(Beginning of SUPPLIED DATA)

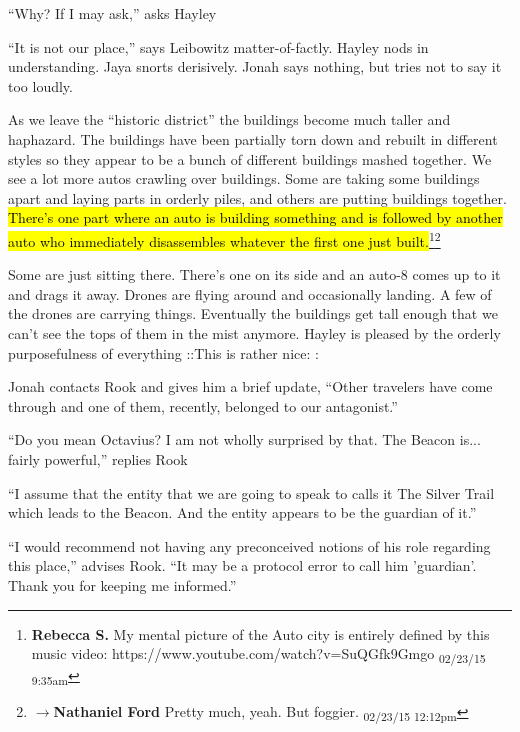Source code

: ``Why?  If I may ask,'' asks Hayley

``It is not our place,'' says Leibowitz matter-of-factly.  Hayley nods in understanding.  Jaya snorts derisively.  Jonah says nothing, but tries not to say it too loudly.





As we leave the ``historic district'' the buildings become much taller and haphazard.  The buildings have been partially torn down and rebuilt in different styles so they appear to be a bunch of different buildings mashed together.  We see a lot more autos crawling over buildings.  Some are taking some buildings apart and laying parts in orderly piles, and others are putting buildings together. \hl{There's one part where an auto is building something and is followed by another auto who immediately disassembles whatever the first one just built.}\footnote{\textbf{Rebecca S. }My mental picture of the Auto city is entirely defined by this music video: https://www.youtube.com/watch?v=SuQGfk9Gmgo \textsubscript{02/23/15 9:35am}}\footnote{$\rightarrow$\textbf{Nathaniel Ford }Pretty much, yeah. But foggier. \textsubscript{02/23/15 12:12pm}}  



Some are just sitting there.  There's one on its side and an auto-8 comes up to it and drags it away.  Drones are flying around and occasionally landing.  A few of the drones are carrying things.  Eventually the buildings get tall enough that we can't see the tops of them in the mist anymore.  Hayley is pleased by the orderly purposefulness of everything {\color[RGB]{74,134,232} ::This is rather nice:} :



Jonah contacts Rook and gives him a brief update, ``Other travelers have come through and one of them, recently, belonged to our antagonist.''

``Do you mean Octavius?  I am not wholly surprised by that.  The Beacon is... fairly powerful,'' replies Rook

``I assume that the entity that we are going to speak to calls it The Silver Trail which leads to the Beacon.  And the entity appears to be the guardian of it.''

``I would recommend not having any preconceived notions of his role regarding this place,'' advises Rook.  ``It may be a protocol error to call him 'guardian'.  Thank you for keeping me informed.''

(End of SUPPLIED DATA)

Look above for the line holding "Jonah contacts Rook", then set down exactly that line and every line after it up to and including the line holding "guardian of it.''", with nothing else.

ANSWER SECTION
Jonah contacts Rook and gives him a brief update, ``Other travelers have come through and one of them, recently, belonged to our antagonist.''

``Do you mean Octavius?  I am not wholly surprised by that.  The Beacon is... fairly powerful,'' replies Rook

``I assume that the entity that we are going to speak to calls it The Silver Trail which leads to the Beacon.  And the entity appears to be the guardian of it.''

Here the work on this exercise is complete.